%%
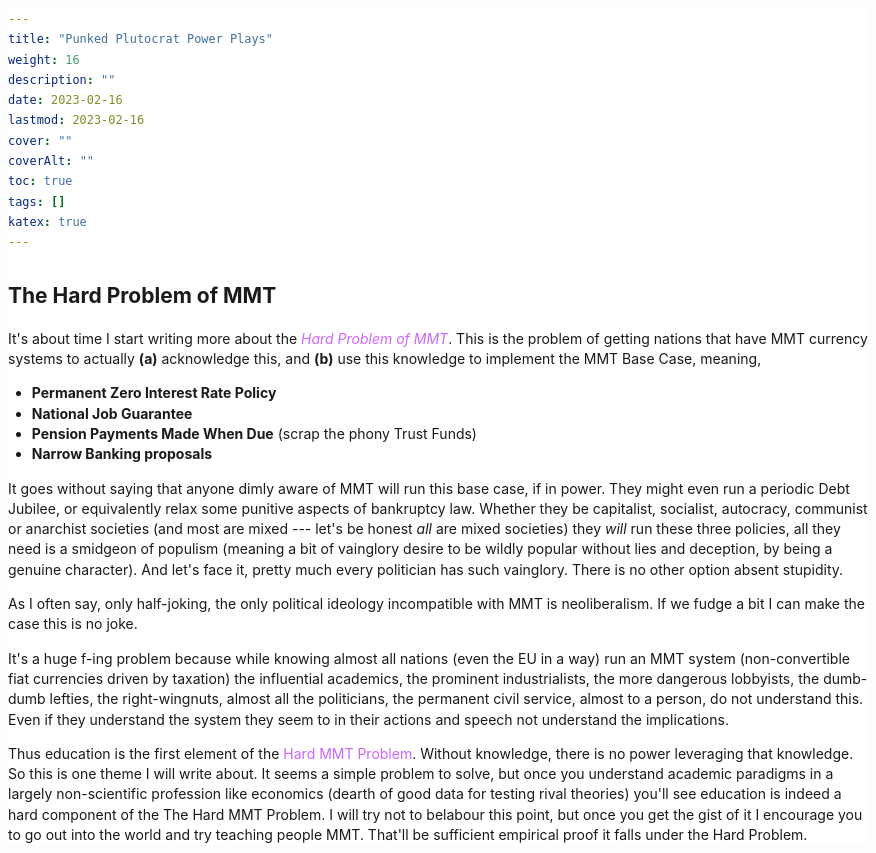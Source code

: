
 ```yaml
---
title: "Punked Plutocrat Power Plays"
weight: 16
description: ""
date: 2023-02-16
lastmod: 2023-02-16
cover: ""
coverAlt: ""
toc: true
tags: []
katex: true
---
```


## The Hard Problem of MMT

It's about time I start writing more about the 
<font style="color:#cc66ff">*Hard Problem of MMT*</font>. This is the 
problem of getting nations that have MMT currency systems to actually 
**(a)** acknowledge this, and **(b)** use this knowledge to implement 
the MMT Base Case, meaning,

* **Permanent Zero Interest Rate Policy**
* **National Job Guarantee**
* **Pension Payments Made When Due** (scrap the phony Trust Funds)
* **Narrow Banking proposals**

It goes without saying that anyone dimly aware of MMT will run this base case, if 
in power. They might even run a periodic Debt Jubilee, or equivalently relax 
some punitive aspects of bankruptcy law. Whether they be capitalist, 
socialist, autocracy, communist or anarchist societies (and most are mixed --- 
let's be honest *all* are mixed societies) they *will* run these three 
policies, all they need is a smidgeon of populism (meaning a bit of vainglory 
desire to be wildly popular without lies and deception, by being a genuine 
character). And let's face it, pretty much every politician has such 
vainglory. There is no other option absent stupidity.

As I often say, only half-joking, the only political ideology incompatible with MMT is neoliberalism. If we fudge a bit I can make the case this is no joke.

It's a huge f-ing problem because while knowing almost all nations (even the 
EU in a way) run an MMT system (non-convertible fiat currencies driven by 
taxation) the influential academics, the prominent industrialists, the more 
dangerous lobbyists, the dumb-dumb lefties, the right-wingnuts, almost all the 
politicians, the permanent civil service, almost to a person, do not 
understand this. Even if they understand the system they seem to in their 
actions and speech not understand the implications.

Thus education is the first element of the 
<font style="color:#cc66ff">Hard MMT Problem</font>. Without knowledge, 
there is no power leveraging that knowledge.
So this is one theme I will write about. It seems a simple problem to solve, 
but once you understand academic paradigms in a largely non-scientific 
profession like economics (dearth of good data for testing rival theories) 
you'll see education is indeed a hard component of the The Hard MMT Problem. I 
will try not to belabour this point, but once you get the gist of it I 
encourage you to go out into the world and try teaching people MMT. That'll be 
sufficient empirical proof it falls under the Hard Problem.
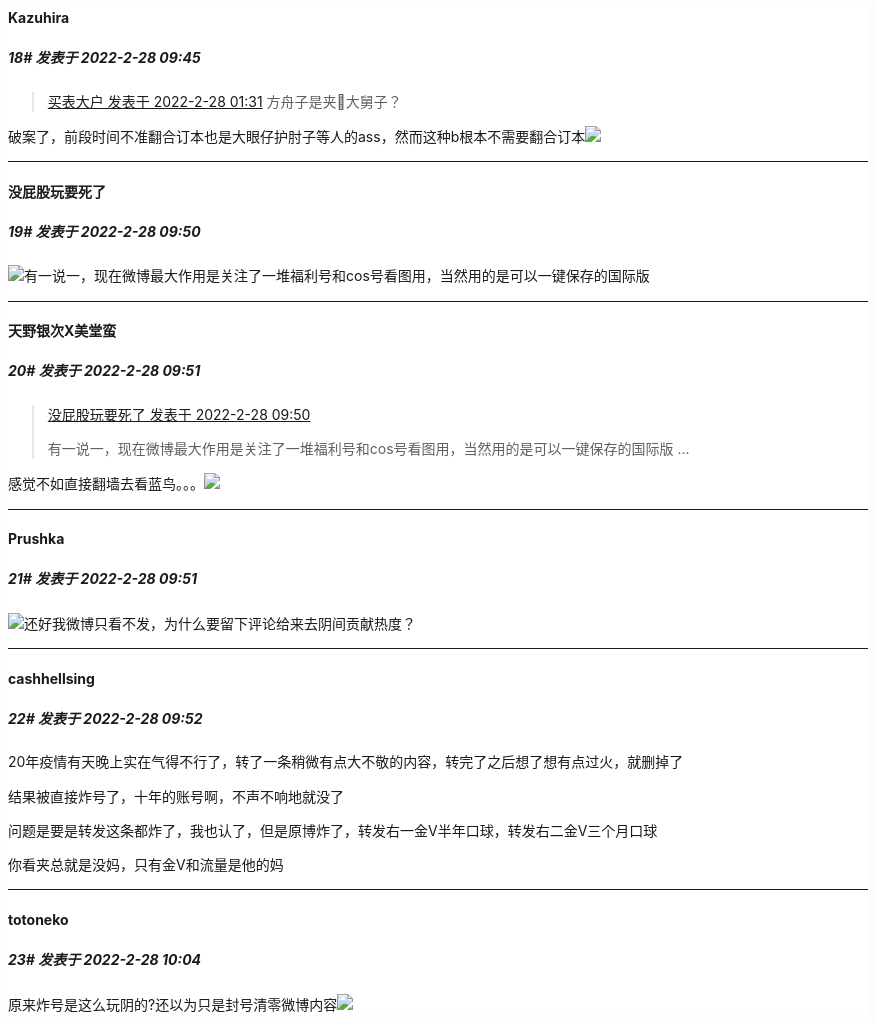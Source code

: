 ####  Kazuhira  
##### 18#       发表于 2022-2-28 09:45

<blockquote><a href="httphttps://bbs.saraba1st.com/2b/forum.php?mod=redirect&amp;goto=findpost&amp;pid=54857227&amp;ptid=2055013" target="_blank">买表大户 发表于 2022-2-28 01:31</a>
方舟子是夹🐶大舅子？</blockquote>
破案了，前段时间不准翻合订本也是大眼仔护肘子等人的ass，然而这种b根本不需要翻合订本<img src="https://static.saraba1st.com/image/smiley/face2017/068.png" referrerpolicy="no-referrer">

*****

####  没屁股玩要死了  
##### 19#       发表于 2022-2-28 09:50

<img src="https://static.saraba1st.com/image/smiley/face2017/037.png" referrerpolicy="no-referrer">有一说一，现在微博最大作用是关注了一堆福利号和cos号看图用，当然用的是可以一键保存的国际版

*****

####  天野银次X美堂蛮  
##### 20#       发表于 2022-2-28 09:51

<blockquote><a href="httphttps://bbs.saraba1st.com/2b/forum.php?mod=redirect&amp;goto=findpost&amp;pid=54859108&amp;ptid=2055013" target="_blank">没屁股玩要死了 发表于 2022-2-28 09:50</a>

有一说一，现在微博最大作用是关注了一堆福利号和cos号看图用，当然用的是可以一键保存的国际版 ...</blockquote>
感觉不如直接翻墙去看蓝鸟。。。<img src="https://static.saraba1st.com/image/smiley/face2017/078.png" referrerpolicy="no-referrer">

*****

####  Prushka  
##### 21#       发表于 2022-2-28 09:51

<img src="https://static.saraba1st.com/image/smiley/face2017/067.png" referrerpolicy="no-referrer">还好我微博只看不发，为什么要留下评论给来去阴间贡献热度？

*****

####  cashhellsing  
##### 22#       发表于 2022-2-28 09:52

20年疫情有天晚上实在气得不行了，转了一条稍微有点大不敬的内容，转完了之后想了想有点过火，就删掉了

结果被直接炸号了，十年的账号啊，不声不响地就没了

问题是要是转发这条都炸了，我也认了，但是原博炸了，转发右一金V半年口球，转发右二金V三个月口球

你看夹总就是没妈，只有金V和流量是他的妈

*****

####  totoneko  
##### 23#       发表于 2022-2-28 10:04

原来炸号是这么玩阴的?还以为只是封号清零微博内容<img src="https://static.saraba1st.com/image/smiley/face2017/112.png" referrerpolicy="no-referrer">
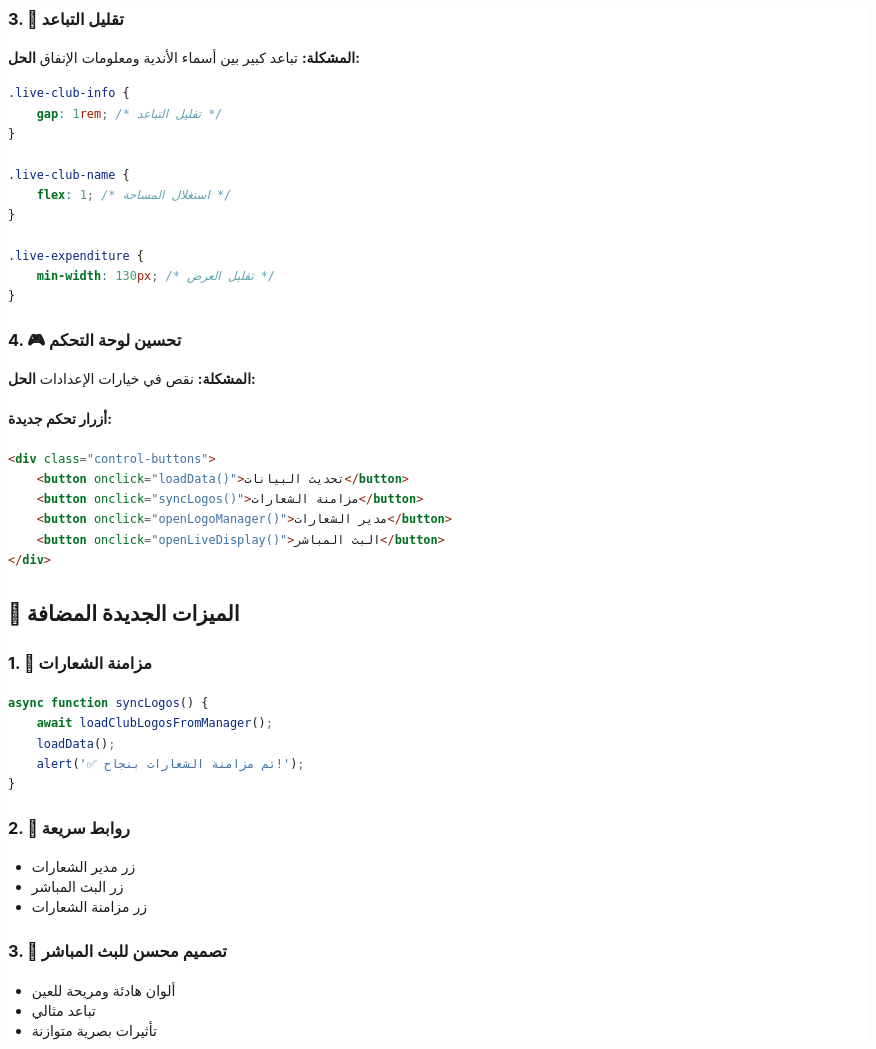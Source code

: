 ### 3. **📏 تقليل التباعد**
**المشكلة:** تباعد كبير بين أسماء الأندية ومعلومات الإنفاق
**الحل:**
```css
.live-club-info {
    gap: 1rem; /* تقليل التباعد */
}

.live-club-name {
    flex: 1; /* استغلال المساحة */
}

.live-expenditure {
    min-width: 130px; /* تقليل العرض */
}
```

### 4. **🎮 تحسين لوحة التحكم**
**المشكلة:** نقص في خيارات الإعدادات
**الحل:**

#### أزرار تحكم جديدة:
```html
<div class="control-buttons">
    <button onclick="loadData()">تحديث البيانات</button>
    <button onclick="syncLogos()">مزامنة الشعارات</button>
    <button onclick="openLogoManager()">مدير الشعارات</button>
    <button onclick="openLiveDisplay()">البث المباشر</button>
</div>
```

## 🚀 الميزات الجديدة المضافة

### 1. **🔄 مزامنة الشعارات**
```javascript
async function syncLogos() {
    await loadClubLogosFromManager();
    loadData();
    alert('✅ تم مزامنة الشعارات بنجاح!');
}
```

### 2. **🎯 روابط سريعة**
- زر مدير الشعارات
- زر البث المباشر
- زر مزامنة الشعارات

### 3. **🎨 تصميم محسن للبث المباشر**
- ألوان هادئة ومريحة للعين
- تباعد مثالي
- تأثيرات بصرية متوازنة

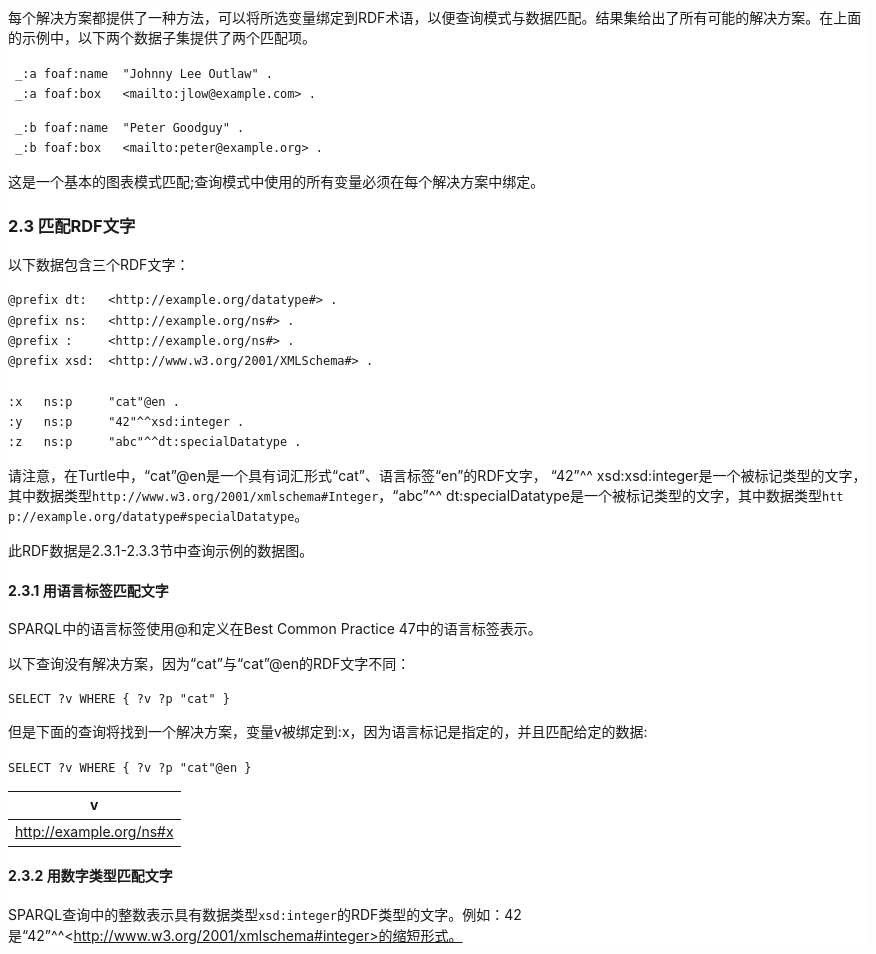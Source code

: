 每个解决方案都提供了一种方法，可以将所选变量绑定到RDF术语，以便查询模式与数据匹配。结果集给出了所有可能的解决方案。在上面的示例中，以下两个数据子集提供了两个匹配项。

```turtle
 _:a foaf:name  "Johnny Lee Outlaw" .
 _:a foaf:box   <mailto:jlow@example.com> .
```

```turtle
 _:b foaf:name  "Peter Goodguy" .
 _:b foaf:box   <mailto:peter@example.org> .
```

这是一个基本的图表模式匹配;查询模式中使用的所有变量必须在每个解决方案中绑定。

### 2.3 匹配RDF文字

以下数据包含三个RDF文字：

```SPARQL
@prefix dt:   <http://example.org/datatype#> .
@prefix ns:   <http://example.org/ns#> .
@prefix :     <http://example.org/ns#> .
@prefix xsd:  <http://www.w3.org/2001/XMLSchema#> .

:x   ns:p     "cat"@en .
:y   ns:p     "42"^^xsd:integer .
:z   ns:p     "abc"^^dt:specialDatatype .
```

请注意，在Turtle中，“cat”@en是一个具有词汇形式“cat”、语言标签“en”的RDF文字， “42”^^ xsd:xsd:integer是一个被标记类型的文字，其中数据类型`http://www.w3.org/2001/xmlschema#Integer`，“abc”^^ dt:specialDatatype是一个被标记类型的文字，其中数据类型`http://example.org/datatype#specialDatatype`。

此RDF数据是2.3.1-2.3.3节中查询示例的数据图。

#### 2.3.1 用语言标签匹配文字

SPARQL中的语言标签使用@和定义在Best Common Practice 47中的语言标签表示。

以下查询没有解决方案，因为“cat”与“cat”@en的RDF文字不同：

```turtle
SELECT ?v WHERE { ?v ?p "cat" }
```

  但是下面的查询将找到一个解决方案，变量v被绑定到:x，因为语言标记是指定的，并且匹配给定的数据:

```turtle
SELECT ?v WHERE { ?v ?p "cat"@en }
```

|             v             |
| :-----------------------: |
| <http://example.org/ns#x> |

#### 2.3.2 用数字类型匹配文字

SPARQL查询中的整数表示具有数据类型`xsd:integer`的RDF类型的文字。例如：42是“42”^^\<http://www.w3.org/2001/xmlschema#integer>的缩短形式。
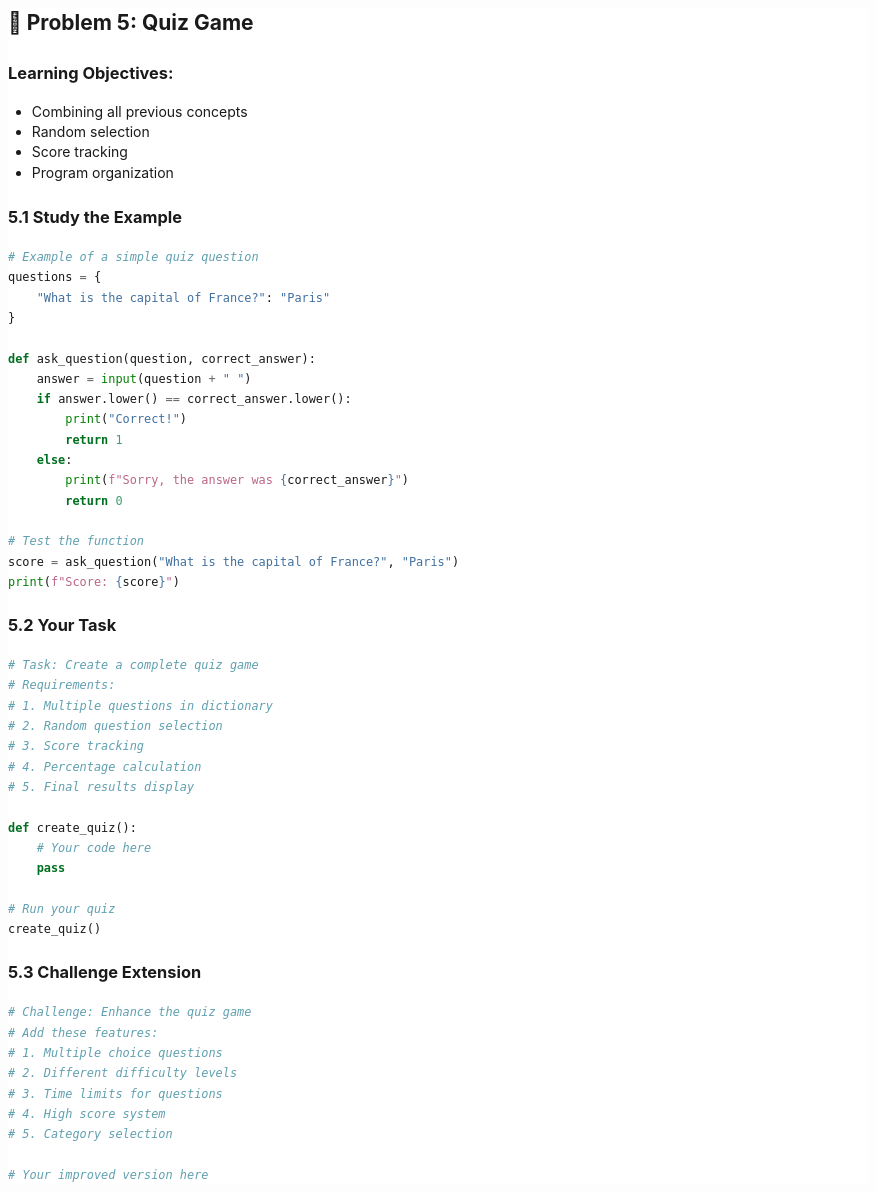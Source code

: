 ## 📝 Problem 5: Quiz Game
### Learning Objectives:
- Combining all previous concepts
- Random selection
- Score tracking
- Program organization

### 5.1 Study the Example
```python
# Example of a simple quiz question
questions = {
    "What is the capital of France?": "Paris"
}

def ask_question(question, correct_answer):
    answer = input(question + " ")
    if answer.lower() == correct_answer.lower():
        print("Correct!")
        return 1
    else:
        print(f"Sorry, the answer was {correct_answer}")
        return 0

# Test the function
score = ask_question("What is the capital of France?", "Paris")
print(f"Score: {score}")
```

### 5.2 Your Task
```python
# Task: Create a complete quiz game
# Requirements:
# 1. Multiple questions in dictionary
# 2. Random question selection
# 3. Score tracking
# 4. Percentage calculation
# 5. Final results display

def create_quiz():
    # Your code here
    pass

# Run your quiz
create_quiz()
```

### 5.3 Challenge Extension
```python
# Challenge: Enhance the quiz game
# Add these features:
# 1. Multiple choice questions
# 2. Different difficulty levels
# 3. Time limits for questions
# 4. High score system
# 5. Category selection

# Your improved version here
```
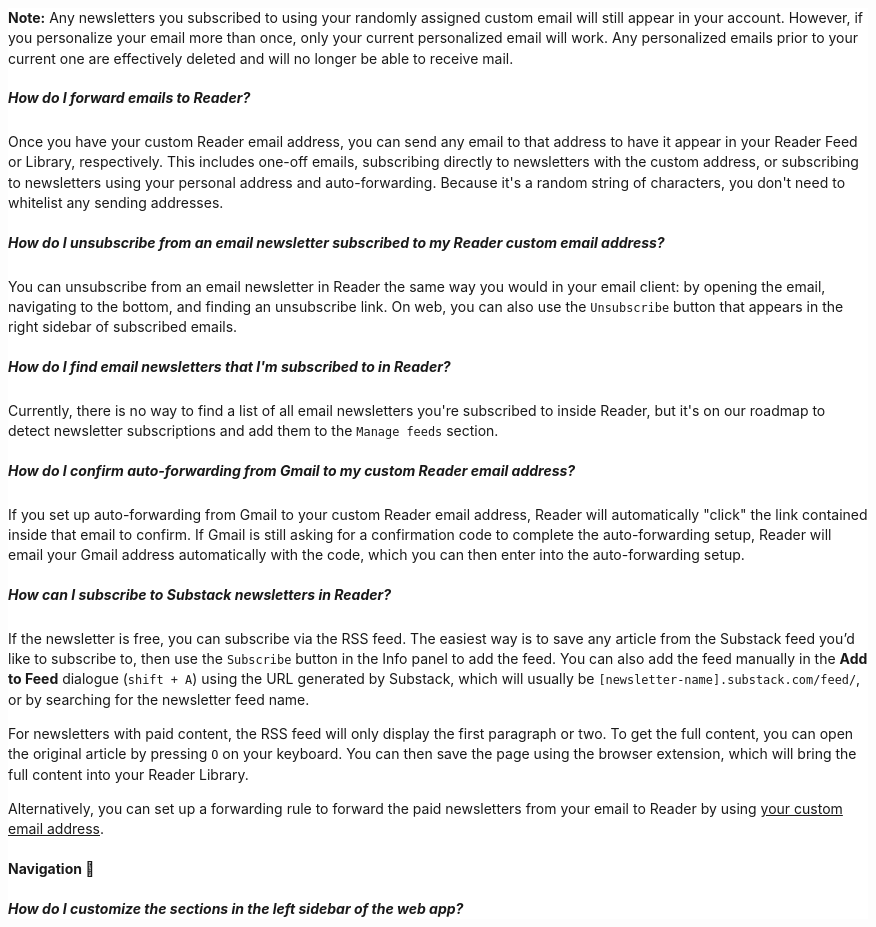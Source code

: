 **Note:** Any newsletters you subscribed to using your randomly assigned custom email will still appear in your account. However, if you personalize your email more than once, only your current personalized email will work. Any personalized emails prior to your current one are effectively deleted and will no longer be able to receive mail.

##### How do I forward emails to Reader?

Once you have your custom Reader email address, you can send any email to that address to have it appear in your Reader Feed or Library, respectively. This includes one-off emails, subscribing directly to newsletters with the custom address, or subscribing to newsletters using your personal address and auto-forwarding. Because it's a random string of characters, you don't need to whitelist any sending addresses.

##### How do I unsubscribe from an email newsletter subscribed to my Reader custom email address?

You can unsubscribe from an email newsletter in Reader the same way you would in your email client: by opening the email, navigating to the bottom, and finding an unsubscribe link. On web, you can also use the `Unsubscribe` button that appears in the right sidebar of subscribed emails.

##### How do I find email newsletters that I'm subscribed to in Reader?

Currently, there is no way to find a list of all email newsletters you're subscribed to inside Reader, but it's on our roadmap to detect newsletter subscriptions and add them to the `Manage feeds` section.

##### How do I confirm auto-forwarding from Gmail to my custom Reader email address?

If you set up auto-forwarding from Gmail to your custom Reader email address, Reader will automatically "click" the link contained inside that email to confirm. If Gmail is still asking for a confirmation code to complete the auto-forwarding setup, Reader will email your Gmail address automatically with the code, which you can then enter into the auto-forwarding setup.

##### How can I subscribe to Substack newsletters in Reader?

If the newsletter is free, you can subscribe via the RSS feed. The easiest way is to save any article from the Substack feed you’d like to subscribe to, then use the `Subscribe` button in the Info panel to add the feed. You can also add the feed manually in the **Add to Feed** dialogue (`shift + A`) using the URL generated by Substack, which will usually be `[newsletter-name].substack.com/feed/`, or by searching for the newsletter feed name.

For newsletters with paid content, the RSS feed will only display the first paragraph or two. To get the full content, you can open the original article by pressing `O` on your keyboard. You can then save the page using the browser extension, which will bring the full content into your Reader Library.

Alternatively, you can set up a forwarding rule to forward the paid newsletters from your email to Reader by using [your custom email address](https://read.readwise.io/add-to-feed).

#### Navigation 🧭

##### How do I customize the sections in the left sidebar of the web app?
%%
Return a copy of each line in the entries that contains "still".

EXERCISE SOLUTION:
: **Note:** Any newsletters you subscribed to using your randomly assigned custom email will still appear in your account. However, if you personalize your email more than once, only your current personalized email will work. Any personalized emails prior to your current one are effectively deleted and will no longer be able to receive mail.
If you set up auto-forwarding from Gmail to your custom Reader email address, Reader will automatically "click" the link contained inside that email to confirm. If Gmail is still asking for a confirmation code to complete the auto-forwarding setup, Reader will email your Gmail address automatically with the code, which you can then enter into the auto-forwarding setup.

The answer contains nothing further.